INSTRUCTIONS TO FOLLOW -
Return each entry exactly, with none missing.

DATASET EXTRACT -
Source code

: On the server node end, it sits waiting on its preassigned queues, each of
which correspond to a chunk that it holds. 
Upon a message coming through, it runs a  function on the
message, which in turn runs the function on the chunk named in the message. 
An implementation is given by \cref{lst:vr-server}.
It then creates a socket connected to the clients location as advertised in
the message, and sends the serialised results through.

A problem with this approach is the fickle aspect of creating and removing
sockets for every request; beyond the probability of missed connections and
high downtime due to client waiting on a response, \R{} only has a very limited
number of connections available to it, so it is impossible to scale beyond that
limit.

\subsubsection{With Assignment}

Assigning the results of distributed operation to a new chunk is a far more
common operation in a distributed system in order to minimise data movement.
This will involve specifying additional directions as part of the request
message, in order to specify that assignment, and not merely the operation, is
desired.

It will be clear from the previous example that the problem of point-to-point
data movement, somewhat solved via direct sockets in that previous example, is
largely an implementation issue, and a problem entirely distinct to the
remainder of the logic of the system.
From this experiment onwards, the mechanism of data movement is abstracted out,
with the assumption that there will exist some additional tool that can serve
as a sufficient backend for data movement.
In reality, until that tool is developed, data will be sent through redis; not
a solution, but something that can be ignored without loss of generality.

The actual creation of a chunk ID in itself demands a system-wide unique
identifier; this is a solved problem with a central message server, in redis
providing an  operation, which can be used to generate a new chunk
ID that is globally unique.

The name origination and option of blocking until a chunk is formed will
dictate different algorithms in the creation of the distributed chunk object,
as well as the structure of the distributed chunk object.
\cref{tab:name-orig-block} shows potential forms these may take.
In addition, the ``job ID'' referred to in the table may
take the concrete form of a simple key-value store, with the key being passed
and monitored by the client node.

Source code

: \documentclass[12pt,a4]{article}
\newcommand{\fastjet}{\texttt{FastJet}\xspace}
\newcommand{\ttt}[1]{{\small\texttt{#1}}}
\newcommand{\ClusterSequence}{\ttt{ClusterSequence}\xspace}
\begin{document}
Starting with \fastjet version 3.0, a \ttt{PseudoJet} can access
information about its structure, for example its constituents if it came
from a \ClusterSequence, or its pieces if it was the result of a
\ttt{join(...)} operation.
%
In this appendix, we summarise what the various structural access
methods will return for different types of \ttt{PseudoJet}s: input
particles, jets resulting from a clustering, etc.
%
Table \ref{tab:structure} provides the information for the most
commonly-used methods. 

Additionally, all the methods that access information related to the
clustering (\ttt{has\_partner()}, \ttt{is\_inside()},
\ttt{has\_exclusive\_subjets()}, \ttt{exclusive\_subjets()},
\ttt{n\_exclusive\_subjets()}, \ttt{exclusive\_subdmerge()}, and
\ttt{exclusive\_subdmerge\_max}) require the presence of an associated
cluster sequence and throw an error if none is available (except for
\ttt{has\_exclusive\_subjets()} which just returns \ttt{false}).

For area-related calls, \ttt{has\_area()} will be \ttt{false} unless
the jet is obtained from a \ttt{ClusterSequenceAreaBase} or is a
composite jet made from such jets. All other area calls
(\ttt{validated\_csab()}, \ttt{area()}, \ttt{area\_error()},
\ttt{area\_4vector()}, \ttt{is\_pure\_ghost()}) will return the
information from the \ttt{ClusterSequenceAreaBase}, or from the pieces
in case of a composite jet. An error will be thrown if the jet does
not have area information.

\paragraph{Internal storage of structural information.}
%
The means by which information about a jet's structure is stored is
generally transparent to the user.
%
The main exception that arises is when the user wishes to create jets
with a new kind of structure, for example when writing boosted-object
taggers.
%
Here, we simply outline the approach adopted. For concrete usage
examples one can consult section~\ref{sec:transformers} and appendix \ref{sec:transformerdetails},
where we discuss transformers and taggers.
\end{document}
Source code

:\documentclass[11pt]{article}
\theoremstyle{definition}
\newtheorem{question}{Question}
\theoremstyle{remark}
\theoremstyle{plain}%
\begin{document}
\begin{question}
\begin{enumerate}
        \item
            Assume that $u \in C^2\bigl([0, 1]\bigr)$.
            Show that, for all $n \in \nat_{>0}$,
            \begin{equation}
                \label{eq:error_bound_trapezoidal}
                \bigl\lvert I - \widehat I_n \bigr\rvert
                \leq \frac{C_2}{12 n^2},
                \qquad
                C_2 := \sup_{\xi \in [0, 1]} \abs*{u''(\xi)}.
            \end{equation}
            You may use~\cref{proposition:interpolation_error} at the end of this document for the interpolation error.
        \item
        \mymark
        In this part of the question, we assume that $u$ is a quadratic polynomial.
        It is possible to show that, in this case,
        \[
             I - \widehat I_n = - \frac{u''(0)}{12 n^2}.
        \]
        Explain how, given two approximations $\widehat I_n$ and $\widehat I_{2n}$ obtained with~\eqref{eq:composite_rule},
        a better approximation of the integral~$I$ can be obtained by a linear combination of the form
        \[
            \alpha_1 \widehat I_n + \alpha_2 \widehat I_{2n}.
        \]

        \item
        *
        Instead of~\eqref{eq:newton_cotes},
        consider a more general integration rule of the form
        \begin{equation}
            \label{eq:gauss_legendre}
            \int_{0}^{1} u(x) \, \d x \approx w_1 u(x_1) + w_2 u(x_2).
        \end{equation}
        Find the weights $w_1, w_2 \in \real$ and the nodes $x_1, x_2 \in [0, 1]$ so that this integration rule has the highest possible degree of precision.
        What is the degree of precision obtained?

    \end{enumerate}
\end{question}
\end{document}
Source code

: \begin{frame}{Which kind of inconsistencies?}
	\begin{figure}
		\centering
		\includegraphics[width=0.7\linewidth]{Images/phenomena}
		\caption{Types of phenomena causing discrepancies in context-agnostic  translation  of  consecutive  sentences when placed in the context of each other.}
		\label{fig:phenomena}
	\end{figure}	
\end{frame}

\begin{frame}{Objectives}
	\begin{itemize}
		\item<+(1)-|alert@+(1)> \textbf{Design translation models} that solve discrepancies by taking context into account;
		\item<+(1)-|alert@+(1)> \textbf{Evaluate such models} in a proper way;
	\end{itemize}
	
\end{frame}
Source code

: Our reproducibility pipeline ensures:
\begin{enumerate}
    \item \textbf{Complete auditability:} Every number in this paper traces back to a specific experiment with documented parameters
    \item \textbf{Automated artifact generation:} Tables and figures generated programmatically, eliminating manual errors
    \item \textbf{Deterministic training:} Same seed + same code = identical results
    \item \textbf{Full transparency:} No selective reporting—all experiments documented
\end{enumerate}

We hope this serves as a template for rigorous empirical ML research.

SOLUTION -
Source code

: On the server node end, it sits waiting on its preassigned queues, each of
which correspond to a chunk that it holds. 
Upon a message coming through, it runs a  function on the
message, which in turn runs the function on the chunk named in the message. 
An implementation is given by \cref{lst:vr-server}.
It then creates a socket connected to the clients location as advertised in
the message, and sends the serialised results through.

A problem with this approach is the fickle aspect of creating and removing
sockets for every request; beyond the probability of missed connections and
high downtime due to client waiting on a response, \R{} only has a very limited
number of connections available to it, so it is impossible to scale beyond that
limit.

\subsubsection{With Assignment}

Assigning the results of distributed operation to a new chunk is a far more
common operation in a distributed system in order to minimise data movement.
This will involve specifying additional directions as part of the request
message, in order to specify that assignment, and not merely the operation, is
desired.

It will be clear from the previous example that the problem of point-to-point
data movement, somewhat solved via direct sockets in that previous example, is
largely an implementation issue, and a problem entirely distinct to the
remainder of the logic of the system.
From this experiment onwards, the mechanism of data movement is abstracted out,
with the assumption that there will exist some additional tool that can serve
as a sufficient backend for data movement.
In reality, until that tool is developed, data will be sent through redis; not
a solution, but something that can be ignored without loss of generality.

The actual creation of a chunk ID in itself demands a system-wide unique
identifier; this is a solved problem with a central message server, in redis
providing an  operation, which can be used to generate a new chunk
ID that is globally unique.

The name origination and option of blocking until a chunk is formed will
dictate different algorithms in the creation of the distributed chunk object,
as well as the structure of the distributed chunk object.
\cref{tab:name-orig-block} shows potential forms these may take.
In addition, the ``job ID'' referred to in the table may
take the concrete form of a simple key-value store, with the key being passed
and monitored by the client node.

Source code

: \documentclass[12pt,a4]{article}
\newcommand{\fastjet}{\texttt{FastJet}\xspace}
\newcommand{\ttt}[1]{{\small\texttt{#1}}}
\newcommand{\ClusterSequence}{\ttt{ClusterSequence}\xspace}
\begin{document}
Starting with \fastjet version 3.0, a \ttt{PseudoJet} can access
information about its structure, for example its constituents if it came
from a \ClusterSequence, or its pieces if it was the result of a
\ttt{join(...)} operation.
%
In this appendix, we summarise what the various structural access
methods will return for different types of \ttt{PseudoJet}s: input
particles, jets resulting from a clustering, etc.
%
Table \ref{tab:structure} provides the information for the most
commonly-used methods. 

Additionally, all the methods that access information related to the
clustering (\ttt{has\_partner()}, \ttt{is\_inside()},
\ttt{has\_exclusive\_subjets()}, \ttt{exclusive\_subjets()},
\ttt{n\_exclusive\_subjets()}, \ttt{exclusive\_subdmerge()}, and
\ttt{exclusive\_subdmerge\_max}) require the presence of an associated
cluster sequence and throw an error if none is available (except for
\ttt{has\_exclusive\_subjets()} which just returns \ttt{false}).

For area-related calls, \ttt{has\_area()} will be \ttt{false} unless
the jet is obtained from a \ttt{ClusterSequenceAreaBase} or is a
composite jet made from such jets. All other area calls
(\ttt{validated\_csab()}, \ttt{area()}, \ttt{area\_error()},
\ttt{area\_4vector()}, \ttt{is\_pure\_ghost()}) will return the
information from the \ttt{ClusterSequenceAreaBase}, or from the pieces
in case of a composite jet. An error will be thrown if the jet does
not have area information.

\paragraph{Internal storage of structural information.}
%
The means by which information about a jet's structure is stored is
generally transparent to the user.
%
The main exception that arises is when the user wishes to create jets
with a new kind of structure, for example when writing boosted-object
taggers.
%
Here, we simply outline the approach adopted. For concrete usage
examples one can consult section~\ref{sec:transformers} and appendix \ref{sec:transformerdetails},
where we discuss transformers and taggers.
\end{document}
Source code

:\documentclass[11pt]{article}
\theoremstyle{definition}
\newtheorem{question}{Question}
\theoremstyle{remark}
\theoremstyle{plain}%
\begin{document}
\begin{question}
\begin{enumerate}
        \item
            Assume that $u \in C^2\bigl([0, 1]\bigr)$.
            Show that, for all $n \in \nat_{>0}$,
            \begin{equation}
                \label{eq:error_bound_trapezoidal}
                \bigl\lvert I - \widehat I_n \bigr\rvert
                \leq \frac{C_2}{12 n^2},
                \qquad
                C_2 := \sup_{\xi \in [0, 1]} \abs*{u''(\xi)}.
            \end{equation}
            You may use~\cref{proposition:interpolation_error} at the end of this document for the interpolation error.
        \item
        \mymark
        In this part of the question, we assume that $u$ is a quadratic polynomial.
        It is possible to show that, in this case,
        \[
             I - \widehat I_n = - \frac{u''(0)}{12 n^2}.
        \]
        Explain how, given two approximations $\widehat I_n$ and $\widehat I_{2n}$ obtained with~\eqref{eq:composite_rule},
        a better approximation of the integral~$I$ can be obtained by a linear combination of the form
        \[
            \alpha_1 \widehat I_n + \alpha_2 \widehat I_{2n}.
        \]

        \item
        *
        Instead of~\eqref{eq:newton_cotes},
        consider a more general integration rule of the form
        \begin{equation}
            \label{eq:gauss_legendre}
            \int_{0}^{1} u(x) \, \d x \approx w_1 u(x_1) + w_2 u(x_2).
        \end{equation}
        Find the weights $w_1, w_2 \in \real$ and the nodes $x_1, x_2 \in [0, 1]$ so that this integration rule has the highest possible degree of precision.
        What is the degree of precision obtained?

    \end{enumerate}
\end{question}
\end{document}
Source code

: \begin{frame}{Which kind of inconsistencies?}
	\begin{figure}
		\centering
		\includegraphics[width=0.7\linewidth]{Images/phenomena}
		\caption{Types of phenomena causing discrepancies in context-agnostic  translation  of  consecutive  sentences when placed in the context of each other.}
		\label{fig:phenomena}
	\end{figure}	
\end{frame}

\begin{frame}{Objectives}
	\begin{itemize}
		\item<+(1)-|alert@+(1)> \textbf{Design translation models} that solve discrepancies by taking context into account;
		\item<+(1)-|alert@+(1)> \textbf{Evaluate such models} in a proper way;
	\end{itemize}
	
\end{frame}
Source code

: Our reproducibility pipeline ensures:
\begin{enumerate}
    \item \textbf{Complete auditability:} Every number in this paper traces back to a specific experiment with documented parameters
    \item \textbf{Automated artifact generation:} Tables and figures generated programmatically, eliminating manual errors
    \item \textbf{Deterministic training:} Same seed + same code = identical results
    \item \textbf{Full transparency:} No selective reporting—all experiments documented
\end{enumerate}

We hope this serves as a template for rigorous empirical ML research.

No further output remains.